_Directions for this task_
The answer must be every line of the records in which the string "language" appears.

Stored data
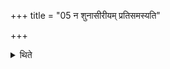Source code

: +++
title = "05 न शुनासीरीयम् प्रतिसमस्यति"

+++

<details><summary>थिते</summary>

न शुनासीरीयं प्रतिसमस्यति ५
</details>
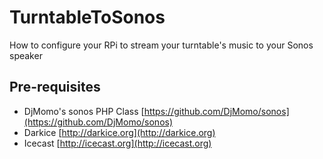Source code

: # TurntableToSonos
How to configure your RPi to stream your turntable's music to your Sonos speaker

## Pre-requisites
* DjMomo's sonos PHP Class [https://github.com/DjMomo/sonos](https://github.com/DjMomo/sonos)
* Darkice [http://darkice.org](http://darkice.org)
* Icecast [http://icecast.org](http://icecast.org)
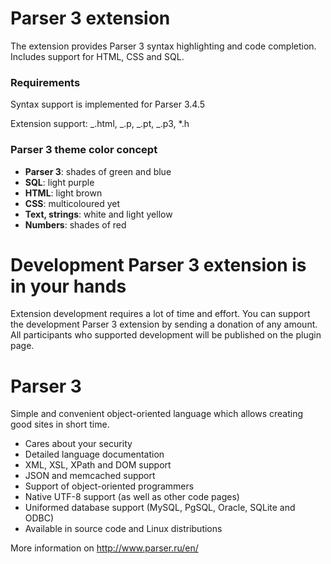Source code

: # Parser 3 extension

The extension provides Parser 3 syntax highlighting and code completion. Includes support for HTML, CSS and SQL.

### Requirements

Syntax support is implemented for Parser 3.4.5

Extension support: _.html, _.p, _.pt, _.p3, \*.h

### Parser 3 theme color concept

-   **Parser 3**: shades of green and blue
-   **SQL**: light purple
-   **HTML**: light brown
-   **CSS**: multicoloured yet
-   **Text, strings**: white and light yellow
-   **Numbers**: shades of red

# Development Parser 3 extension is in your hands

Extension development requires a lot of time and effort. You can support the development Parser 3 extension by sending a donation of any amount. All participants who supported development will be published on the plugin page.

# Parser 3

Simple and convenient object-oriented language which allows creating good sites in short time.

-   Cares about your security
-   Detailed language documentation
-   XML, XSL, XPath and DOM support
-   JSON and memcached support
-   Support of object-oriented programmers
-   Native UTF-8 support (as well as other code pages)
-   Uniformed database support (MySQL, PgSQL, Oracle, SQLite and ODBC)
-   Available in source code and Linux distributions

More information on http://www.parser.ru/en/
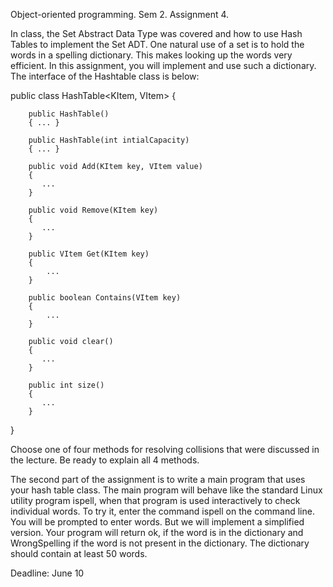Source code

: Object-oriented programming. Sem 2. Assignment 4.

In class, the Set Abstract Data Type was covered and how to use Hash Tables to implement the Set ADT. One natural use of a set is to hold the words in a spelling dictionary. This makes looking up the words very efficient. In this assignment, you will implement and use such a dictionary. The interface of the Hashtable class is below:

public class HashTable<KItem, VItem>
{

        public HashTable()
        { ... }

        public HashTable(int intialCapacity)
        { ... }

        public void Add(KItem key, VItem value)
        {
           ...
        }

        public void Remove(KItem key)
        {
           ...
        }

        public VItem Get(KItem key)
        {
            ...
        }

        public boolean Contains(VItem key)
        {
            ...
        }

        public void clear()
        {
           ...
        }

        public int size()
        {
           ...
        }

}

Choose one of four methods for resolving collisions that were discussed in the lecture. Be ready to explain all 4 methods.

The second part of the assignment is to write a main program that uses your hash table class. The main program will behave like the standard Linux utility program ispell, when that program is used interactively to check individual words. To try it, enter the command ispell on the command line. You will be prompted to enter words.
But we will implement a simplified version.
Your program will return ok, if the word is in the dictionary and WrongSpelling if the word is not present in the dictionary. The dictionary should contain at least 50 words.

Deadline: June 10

* * *

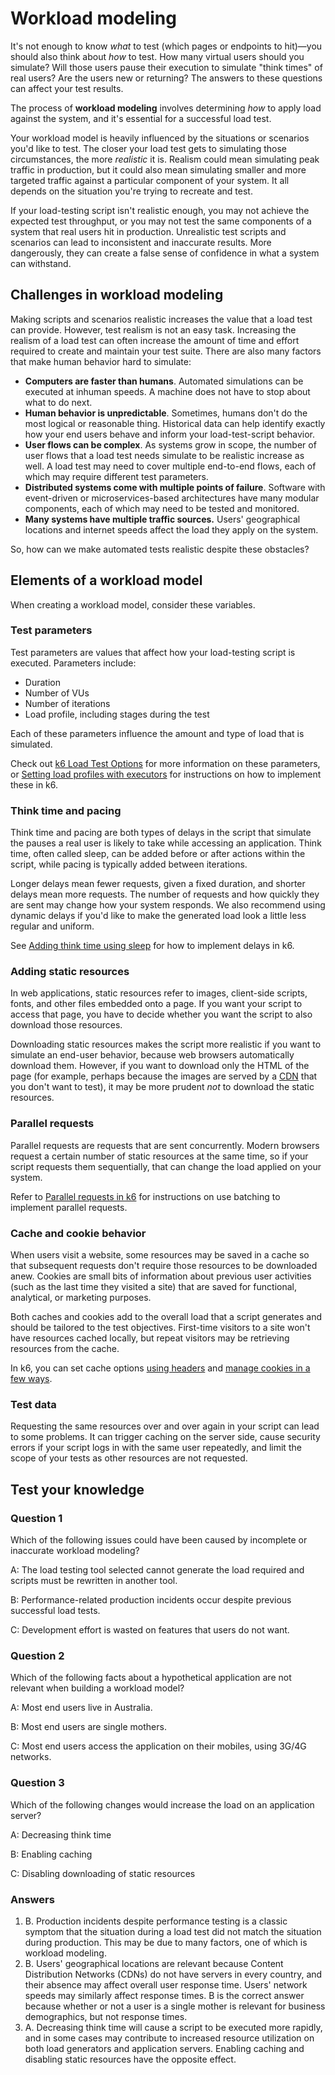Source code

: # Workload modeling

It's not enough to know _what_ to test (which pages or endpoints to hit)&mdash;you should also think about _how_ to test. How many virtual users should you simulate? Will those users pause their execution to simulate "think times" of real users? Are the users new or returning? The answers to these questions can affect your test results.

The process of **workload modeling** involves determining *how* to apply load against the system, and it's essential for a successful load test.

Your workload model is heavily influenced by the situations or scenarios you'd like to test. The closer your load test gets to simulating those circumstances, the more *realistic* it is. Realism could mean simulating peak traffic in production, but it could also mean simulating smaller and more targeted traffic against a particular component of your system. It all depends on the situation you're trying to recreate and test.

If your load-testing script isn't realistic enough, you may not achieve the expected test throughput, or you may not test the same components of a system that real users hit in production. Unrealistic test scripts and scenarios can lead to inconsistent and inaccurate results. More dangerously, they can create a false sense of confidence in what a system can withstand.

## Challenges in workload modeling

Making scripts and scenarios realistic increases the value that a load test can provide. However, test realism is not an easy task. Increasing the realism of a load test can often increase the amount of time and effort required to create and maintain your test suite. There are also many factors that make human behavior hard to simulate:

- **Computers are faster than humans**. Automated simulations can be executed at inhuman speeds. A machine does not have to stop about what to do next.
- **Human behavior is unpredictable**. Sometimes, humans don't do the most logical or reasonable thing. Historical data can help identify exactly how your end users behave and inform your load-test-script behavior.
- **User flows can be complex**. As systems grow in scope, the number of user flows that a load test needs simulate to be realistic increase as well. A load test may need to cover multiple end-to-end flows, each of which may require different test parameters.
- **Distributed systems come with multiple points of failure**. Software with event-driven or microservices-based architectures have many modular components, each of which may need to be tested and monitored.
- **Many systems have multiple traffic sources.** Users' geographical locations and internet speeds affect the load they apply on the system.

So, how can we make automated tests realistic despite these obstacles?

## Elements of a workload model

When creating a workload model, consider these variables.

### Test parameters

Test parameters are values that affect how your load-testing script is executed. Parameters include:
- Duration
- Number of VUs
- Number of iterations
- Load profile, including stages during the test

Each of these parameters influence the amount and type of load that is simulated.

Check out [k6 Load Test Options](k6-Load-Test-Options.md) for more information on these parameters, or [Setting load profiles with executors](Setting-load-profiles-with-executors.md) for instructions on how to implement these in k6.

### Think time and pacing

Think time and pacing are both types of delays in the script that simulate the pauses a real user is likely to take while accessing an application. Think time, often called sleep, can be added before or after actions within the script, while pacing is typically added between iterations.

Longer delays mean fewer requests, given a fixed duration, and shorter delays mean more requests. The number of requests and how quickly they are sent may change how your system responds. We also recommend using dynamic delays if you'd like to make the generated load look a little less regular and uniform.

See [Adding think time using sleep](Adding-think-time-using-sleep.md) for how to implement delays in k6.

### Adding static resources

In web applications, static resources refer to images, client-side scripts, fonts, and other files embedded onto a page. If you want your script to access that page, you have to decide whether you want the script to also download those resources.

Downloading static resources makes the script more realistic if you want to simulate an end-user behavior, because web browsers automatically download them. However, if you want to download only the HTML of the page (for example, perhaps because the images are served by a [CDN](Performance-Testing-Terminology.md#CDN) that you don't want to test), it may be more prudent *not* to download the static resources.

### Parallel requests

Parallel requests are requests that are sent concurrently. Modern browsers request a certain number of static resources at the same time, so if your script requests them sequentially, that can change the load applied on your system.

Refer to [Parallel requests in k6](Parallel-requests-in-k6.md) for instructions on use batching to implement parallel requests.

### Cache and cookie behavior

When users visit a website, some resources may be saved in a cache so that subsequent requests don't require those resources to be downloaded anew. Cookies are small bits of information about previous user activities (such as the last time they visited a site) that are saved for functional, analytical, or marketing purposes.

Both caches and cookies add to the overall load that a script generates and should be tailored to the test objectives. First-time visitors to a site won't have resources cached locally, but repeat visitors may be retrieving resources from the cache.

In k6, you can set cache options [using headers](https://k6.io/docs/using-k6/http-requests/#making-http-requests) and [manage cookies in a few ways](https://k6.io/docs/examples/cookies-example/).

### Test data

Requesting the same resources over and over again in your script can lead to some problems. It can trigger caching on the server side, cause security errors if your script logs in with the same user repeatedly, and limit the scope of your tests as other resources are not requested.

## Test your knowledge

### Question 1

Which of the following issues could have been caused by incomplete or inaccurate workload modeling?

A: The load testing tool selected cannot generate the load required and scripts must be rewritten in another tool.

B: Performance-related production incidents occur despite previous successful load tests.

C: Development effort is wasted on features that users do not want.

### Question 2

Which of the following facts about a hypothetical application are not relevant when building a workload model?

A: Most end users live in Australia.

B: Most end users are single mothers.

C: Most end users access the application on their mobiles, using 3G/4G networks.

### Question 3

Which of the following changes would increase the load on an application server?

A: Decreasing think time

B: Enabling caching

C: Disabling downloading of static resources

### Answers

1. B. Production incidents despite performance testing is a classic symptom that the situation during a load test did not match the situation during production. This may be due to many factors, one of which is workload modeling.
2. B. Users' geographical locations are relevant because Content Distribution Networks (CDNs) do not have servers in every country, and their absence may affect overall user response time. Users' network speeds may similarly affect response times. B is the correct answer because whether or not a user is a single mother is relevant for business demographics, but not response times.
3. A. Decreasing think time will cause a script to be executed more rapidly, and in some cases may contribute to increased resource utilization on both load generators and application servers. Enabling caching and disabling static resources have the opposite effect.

_Task output_
Simple and convenient object-oriented language which allows creating good sites in short time.
-   Detailed language documentation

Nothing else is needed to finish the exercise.